What you return must match the records below character for character, except that no picture appears.

-- Data supplied follows --

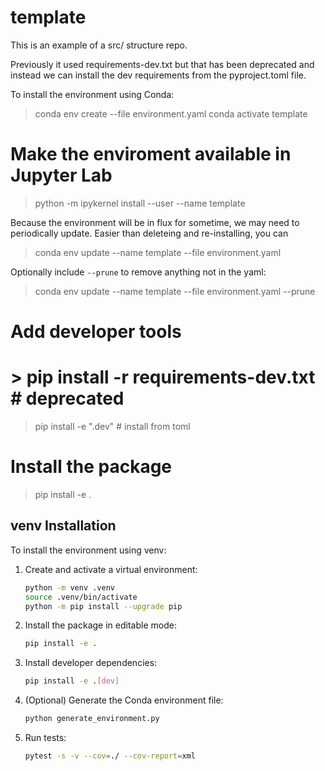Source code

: # template

This is an example of a src/ structure repo.

Previously it used requirements-dev.txt but that has been deprecated and instead we can install the dev requirements from the pyproject.toml file.

To install the environment using Conda:
> conda env create --file environment.yaml
> conda activate template

# Make the enviroment available in Jupyter Lab
> python -m ipykernel install --user --name template

Because the environment will be in flux for sometime, we may need to periodically update.  Easier than deleteing and re-installing, you can 

> conda env update --name template --file environment.yaml

Optionally include `--prune` to remove anything not in the yaml:
> conda env update --name template --file environment.yaml --prune

# Add developer tools
# > pip install -r requirements-dev.txt # deprecated
> pip install -e ".dev"  # install from toml 

# Install the package
> pip install -e .

## venv Installation

To install the environment using venv:

1. Create and activate a virtual environment:
   ```bash
   python -m venv .venv
   source .venv/bin/activate
   python -m pip install --upgrade pip
   ```

2. Install the package in editable mode:
   ```bash
   pip install -e .
   ```

3. Install developer dependencies:
   ```bash
   pip install -e .[dev]
   ```

4. (Optional) Generate the Conda environment file:
   ```bash
   python generate_environment.py
   ```

5. Run tests:
   ```bash
   pytest -s -v --cov=./ --cov-report=xml
   ```



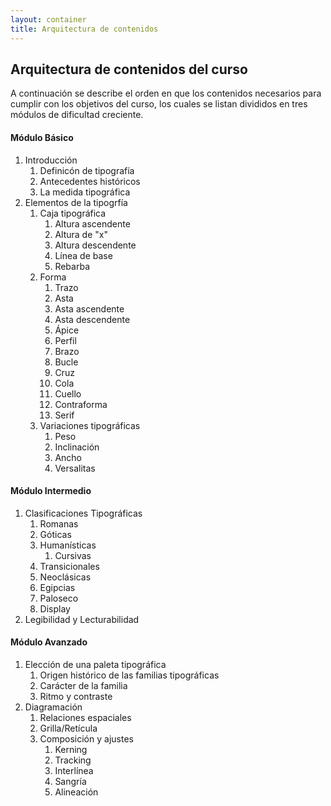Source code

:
 ```yaml
---
layout: container
title: Arquitectura de contenidos
---
```


## Arquitectura de contenidos del curso ##

A continuación se describe el orden en que los contenidos necesarios para cumplir con los objetivos del curso, los cuales se listan divididos en tres módulos de dificultad creciente.

#### Módulo Básico ####

1. Introducción
   1. Definicón de tipografía
   2. Antecedentes históricos
   3. La medida tipográfica
2. Elementos de la tipogrfía
   1. Caja tipográfica
      1. Altura ascendente
      2. Altura de "x"
      3. Altura descendente
      4. Línea de base
      5. Rebarba
   2. Forma
      1. Trazo
      2. Asta
      3. Asta ascendente
      4. Asta descendente
      5. Ápice
      6. Perfil
      7. Brazo
      8. Bucle
      9. Cruz
      10. Cola
      11. Cuello
      12. Contraforma
      13. Serif
   3. Variaciones tipográficas
      1. Peso
      2. Inclinación
      3. Ancho
      4. Versalitas

#### Módulo Intermedio ####

1. Clasificaciones Tipográficas
   1. Romanas
   2. Góticas
   3. Humanísticas
      1. Cursivas
   4. Transicionales
   5. Neoclásicas
   6. Egipcias
   7. Paloseco
   8. Display
2. Legibilidad y Lecturabilidad

#### Módulo Avanzado ####

1. Elección de una paleta tipográfica
   1. Origen histórico de las familias tipográficas
   2. Carácter de la familia
   3. Ritmo y contraste
2. Diagramación
   1. Relaciones espaciales
   2. Grilla/Retícula
   3. Composición y ajustes
      1. Kerning
      2. Tracking
      3. Interlínea
      4. Sangría
      5. Alineación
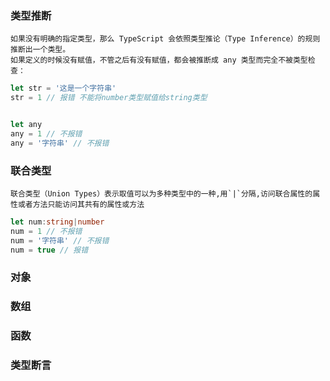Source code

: ### 类型推断

    如果没有明确的指定类型，那么 TypeScript 会依照类型推论（Type Inference）的规则推断出一个类型。
    如果定义的时候没有赋值，不管之后有没有赋值，都会被推断成 any 类型而完全不被类型检查：

```TypeScript
let str = '这是一个字符串'
str = 1 // 报错 不能将number类型赋值给string类型


let any
any = 1 // 不报错
any = '字符串' // 不报错
```

### 联合类型

    联合类型（Union Types）表示取值可以为多种类型中的一种,用`|`分隔,访问联合属性的属性或者方法只能访问其共有的属性或方法

```TypeScript
let num:string|number
num = 1 // 不报错
num = '字符串' // 不报错
num = true // 报错
```

### 对象

### 数组

### 函数

### 类型断言
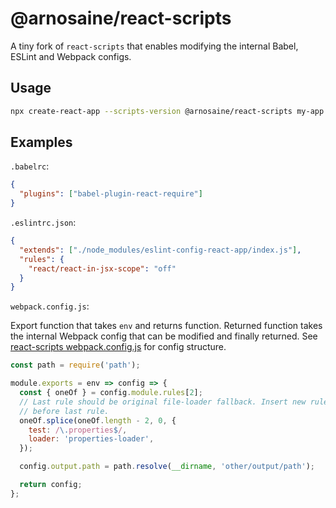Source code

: # @arnosaine/react-scripts

A tiny fork of `react-scripts` that enables modifying the internal Babel, ESLint and Webpack configs.

## Usage

```sh
npx create-react-app --scripts-version @arnosaine/react-scripts my-app
```

## Examples

`.babelrc`:

```json
{
  "plugins": ["babel-plugin-react-require"]
}
```

`.eslintrc.json`:

```json
{
  "extends": ["./node_modules/eslint-config-react-app/index.js"],
  "rules": {
    "react/react-in-jsx-scope": "off"
  }
}
```

`webpack.config.js`:

Export function that takes `env` and returns function. Returned function takes the internal Webpack config that can be modified and finally returned.
See [react-scripts webpack.config.js](https://github.com/facebook/create-react-app/blob/master/packages/react-scripts/config/webpack.config.js) for config structure.

```js
const path = require('path');

module.exports = env => config => {
  const { oneOf } = config.module.rules[2];
  // Last rule should be original file-loader fallback. Insert new rules just
  // before last rule.
  oneOf.splice(oneOf.length - 2, 0, {
    test: /\.properties$/,
    loader: 'properties-loader',
  });

  config.output.path = path.resolve(__dirname, 'other/output/path');

  return config;
};
```
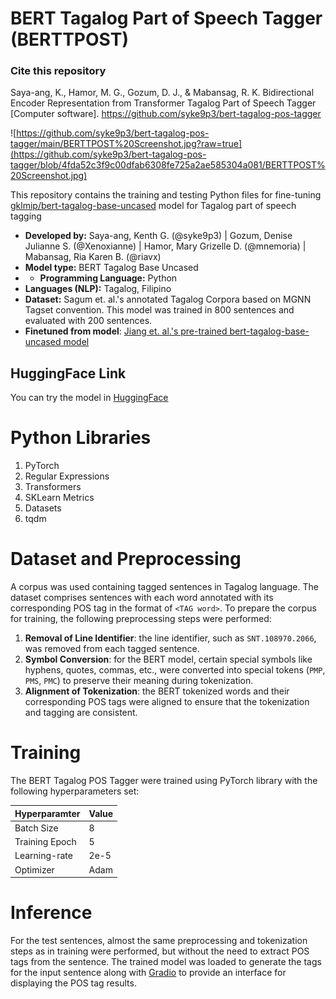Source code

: # BERT Tagalog Part of Speech Tagger (BERTTPOST)

### Cite this repository
Saya-ang, K., Hamor, M. G., Gozum, D. J., & Mabansag, R. K. Bidirectional Encoder Representation from Transformer Tagalog Part of Speech Tagger [Computer software]. https://github.com/syke9p3/bert-tagalog-pos-tagger

![https://github.com/syke9p3/bert-tagalog-pos-tagger/main/BERTTPOST%20Screenshot.jpg?raw=true](https://github.com/syke9p3/bert-tagalog-pos-tagger/blob/4fda52c3f9c00dfab6308fe725a2ae585304a081/BERTTPOST%20Screenshot.jpg)

This repository contains the training and testing Python files for fine-tuning [gklmip/bert-tagalog-base-uncased](https://huggingface.co/GKLMIP/bert-tagalog-base-uncased) model for Tagalog part of speech tagging 

- **Developed by:** Saya-ang, Kenth G. (@syke9p3) | Gozum, Denise Julianne S. (@Xenoxianne) | Hamor, Mary Grizelle D. (@mnemoria) | Mabansag, Ria Karen B. (@riavx)
- **Model type:** BERT Tagalog Base Uncased
- - **Programming Language:** Python
- **Languages (NLP):** Tagalog, Filipino
- **Dataset:** Sagum et. al.'s annotated Tagalog Corpora based on MGNN Tagset convention. This model was trained in 800 sentences and evaluated with 200 sentences.
- **Finetuned from model**: [Jiang et. al.'s pre-trained bert-tagalog-base-uncased model](https://huggingface.co/GKLMIP/bert-tagalog-base-uncased)

## HuggingFace Link
You can try the model in [HuggingFace](https://huggingface.co/syke9p3/bert-tagalog-base-uncased-pos-tagger?text=Naisip+ko+na+kumain+na+lang+tayo+sa+pinakasikat+na+restaurant+sa+Manila)

# Python Libraries
1. PyTorch
2. Regular Expressions
3. Transformers
4. SKLearn Metrics
5. Datasets
6. tqdm

# Dataset and Preprocessing
A corpus was used containing tagged sentences in Tagalog language. The dataset comprises sentences with each word annotated with its corresponding POS tag in the format of ```<TAG word>```. To prepare the corpus for training, the following preprocessing steps were performed:
1. **Removal of Line Identifier**: the line identifier, such as ```SNT.108970.2066```, was removed from each tagged sentence.
2. **Symbol Conversion**: for the BERT model, certain special symbols like hyphens, quotes, commas, etc., were converted into special tokens (```PMP```, ```PMS```, ```PMC```) to preserve their meaning during tokenization.
3. **Alignment of Tokenization**: the BERT tokenized words and their corresponding POS tags were aligned to ensure that the tokenization and tagging are consistent.


# Training

 The BERT Tagalog POS Tagger were trained using PyTorch library with the following hyperparameters set:

| **Hyperparamter**   |  **Value** |   
|---------------- |---------
| Batch Size      |  8 |
| Training Epoch  |  5 |
| Learning-rate   |  2e-5 |
| Optimizer       |  Adam |


# Inference

For the test sentences, almost the same preprocessing and tokenization steps as in training were performed, but without the need to extract POS tags from the sentence. The trained model was loaded to generate the tags for the input sentence along with [Gradio](https://www.gradio.app/docs/interface) to provide an interface for displaying the POS tag results.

-- Data supplied concluded --

* [Output]
Source code

: # template

This is an example of a src/ structure repo.

Previously it used requirements-dev.txt but that has been deprecated and instead we can install the dev requirements from the pyproject.toml file.

To install the environment using Conda:
> conda env create --file environment.yaml
> conda activate template

# Make the enviroment available in Jupyter Lab
> python -m ipykernel install --user --name template

Because the environment will be in flux for sometime, we may need to periodically update.  Easier than deleteing and re-installing, you can 

> conda env update --name template --file environment.yaml

Optionally include `--prune` to remove anything not in the yaml:
> conda env update --name template --file environment.yaml --prune

# Add developer tools
# > pip install -r requirements-dev.txt # deprecated
> pip install -e ".dev"  # install from toml 

# Install the package
> pip install -e .

## venv Installation

To install the environment using venv:

1. Create and activate a virtual environment:
   ```bash
   python -m venv .venv
   source .venv/bin/activate
   python -m pip install --upgrade pip
   ```

2. Install the package in editable mode:
   ```bash
   pip install -e .
   ```

3. Install developer dependencies:
   ```bash
   pip install -e .[dev]
   ```

4. (Optional) Generate the Conda environment file:
   ```bash
   python generate_environment.py
   ```

5. Run tests:
   ```bash
   pytest -s -v --cov=./ --cov-report=xml
   ```



Source code

:
 ```yaml
---
layout: container
title: Arquitectura de contenidos
---
```


## Arquitectura de contenidos del curso ##

A continuación se describe el orden en que los contenidos necesarios para cumplir con los objetivos del curso, los cuales se listan divididos en tres módulos de dificultad creciente.

#### Módulo Básico ####

1. Introducción
   1. Definicón de tipografía
   2. Antecedentes históricos
   3. La medida tipográfica
2. Elementos de la tipogrfía
   1. Caja tipográfica
      1. Altura ascendente
      2. Altura de "x"
      3. Altura descendente
      4. Línea de base
      5. Rebarba
   2. Forma
      1. Trazo
      2. Asta
      3. Asta ascendente
      4. Asta descendente
      5. Ápice
      6. Perfil
      7. Brazo
      8. Bucle
      9. Cruz
      10. Cola
      11. Cuello
      12. Contraforma
      13. Serif
   3. Variaciones tipográficas
      1. Peso
      2. Inclinación
      3. Ancho
      4. Versalitas

#### Módulo Intermedio ####

1. Clasificaciones Tipográficas
   1. Romanas
   2. Góticas
   3. Humanísticas
      1. Cursivas
   4. Transicionales
   5. Neoclásicas
   6. Egipcias
   7. Paloseco
   8. Display
2. Legibilidad y Lecturabilidad

#### Módulo Avanzado ####

1. Elección de una paleta tipográfica
   1. Origen histórico de las familias tipográficas
   2. Carácter de la familia
   3. Ritmo y contraste
2. Diagramación
   1. Relaciones espaciales
   2. Grilla/Retícula
   3. Composición y ajustes
      1. Kerning
      2. Tracking
      3. Interlínea
      4. Sangría
      5. Alineación
Source code

: ### 类型推断

    如果没有明确的指定类型，那么 TypeScript 会依照类型推论（Type Inference）的规则推断出一个类型。
    如果定义的时候没有赋值，不管之后有没有赋值，都会被推断成 any 类型而完全不被类型检查：

```TypeScript
let str = '这是一个字符串'
str = 1 // 报错 不能将number类型赋值给string类型


let any
any = 1 // 不报错
any = '字符串' // 不报错
```

### 联合类型

    联合类型（Union Types）表示取值可以为多种类型中的一种,用`|`分隔,访问联合属性的属性或者方法只能访问其共有的属性或方法

```TypeScript
let num:string|number
num = 1 // 不报错
num = '字符串' // 不报错
num = true // 报错
```

### 对象

### 数组

### 函数

### 类型断言
Source code

: # @arnosaine/react-scripts

A tiny fork of `react-scripts` that enables modifying the internal Babel, ESLint and Webpack configs.

## Usage

```sh
npx create-react-app --scripts-version @arnosaine/react-scripts my-app
```

## Examples

`.babelrc`:

```json
{
  "plugins": ["babel-plugin-react-require"]
}
```

`.eslintrc.json`:

```json
{
  "extends": ["./node_modules/eslint-config-react-app/index.js"],
  "rules": {
    "react/react-in-jsx-scope": "off"
  }
}
```

`webpack.config.js`:

Export function that takes `env` and returns function. Returned function takes the internal Webpack config that can be modified and finally returned.
See [react-scripts webpack.config.js](https://github.com/facebook/create-react-app/blob/master/packages/react-scripts/config/webpack.config.js) for config structure.

```js
const path = require('path');

module.exports = env => config => {
  const { oneOf } = config.module.rules[2];
  // Last rule should be original file-loader fallback. Insert new rules just
  // before last rule.
  oneOf.splice(oneOf.length - 2, 0, {
    test: /\.properties$/,
    loader: 'properties-loader',
  });

  config.output.path = path.resolve(__dirname, 'other/output/path');

  return config;
};
```
Source code

: # BERT Tagalog Part of Speech Tagger (BERTTPOST)

### Cite this repository
Saya-ang, K., Hamor, M. G., Gozum, D. J., & Mabansag, R. K. Bidirectional Encoder Representation from Transformer Tagalog Part of Speech Tagger [Computer software]. https://github.com/syke9p3/bert-tagalog-pos-tagger

![https://github.com/syke9p3/bert-tagalog-pos-tagger/main/BERTTPOST%20Screenshot.jpg?raw=true](https://github.com/syke9p3/bert-tagalog-pos-tagger/blob/4fda52c3f9c00dfab6308fe725a2ae585304a081/BERTTPOST%20Screenshot.jpg)

This repository contains the training and testing Python files for fine-tuning [gklmip/bert-tagalog-base-uncased](https://huggingface.co/GKLMIP/bert-tagalog-base-uncased) model for Tagalog part of speech tagging 

- **Developed by:** Saya-ang, Kenth G. (@syke9p3) | Gozum, Denise Julianne S. (@Xenoxianne) | Hamor, Mary Grizelle D. (@mnemoria) | Mabansag, Ria Karen B. (@riavx)
- **Model type:** BERT Tagalog Base Uncased
- - **Programming Language:** Python
- **Languages (NLP):** Tagalog, Filipino
- **Dataset:** Sagum et. al.'s annotated Tagalog Corpora based on MGNN Tagset convention. This model was trained in 800 sentences and evaluated with 200 sentences.
- **Finetuned from model**: [Jiang et. al.'s pre-trained bert-tagalog-base-uncased model](https://huggingface.co/GKLMIP/bert-tagalog-base-uncased)

## HuggingFace Link
You can try the model in [HuggingFace](https://huggingface.co/syke9p3/bert-tagalog-base-uncased-pos-tagger?text=Naisip+ko+na+kumain+na+lang+tayo+sa+pinakasikat+na+restaurant+sa+Manila)

# Python Libraries
1. PyTorch
2. Regular Expressions
3. Transformers
4. SKLearn Metrics
5. Datasets
6. tqdm

# Dataset and Preprocessing
A corpus was used containing tagged sentences in Tagalog language. The dataset comprises sentences with each word annotated with its corresponding POS tag in the format of ```<TAG word>```. To prepare the corpus for training, the following preprocessing steps were performed:
1. **Removal of Line Identifier**: the line identifier, such as ```SNT.108970.2066```, was removed from each tagged sentence.
2. **Symbol Conversion**: for the BERT model, certain special symbols like hyphens, quotes, commas, etc., were converted into special tokens (```PMP```, ```PMS```, ```PMC```) to preserve their meaning during tokenization.
3. **Alignment of Tokenization**: the BERT tokenized words and their corresponding POS tags were aligned to ensure that the tokenization and tagging are consistent.


# Training

 The BERT Tagalog POS Tagger were trained using PyTorch library with the following hyperparameters set:

| **Hyperparamter**   |  **Value** |   
|---------------- |---------
| Batch Size      |  8 |
| Training Epoch  |  5 |
| Learning-rate   |  2e-5 |
| Optimizer       |  Adam |


# Inference

For the test sentences, almost the same preprocessing and tokenization steps as in training were performed, but without the need to extract POS tags from the sentence. The trained model was loaded to generate the tags for the input sentence along with [Gradio](https://www.gradio.app/docs/interface) to provide an interface for displaying the POS tag results.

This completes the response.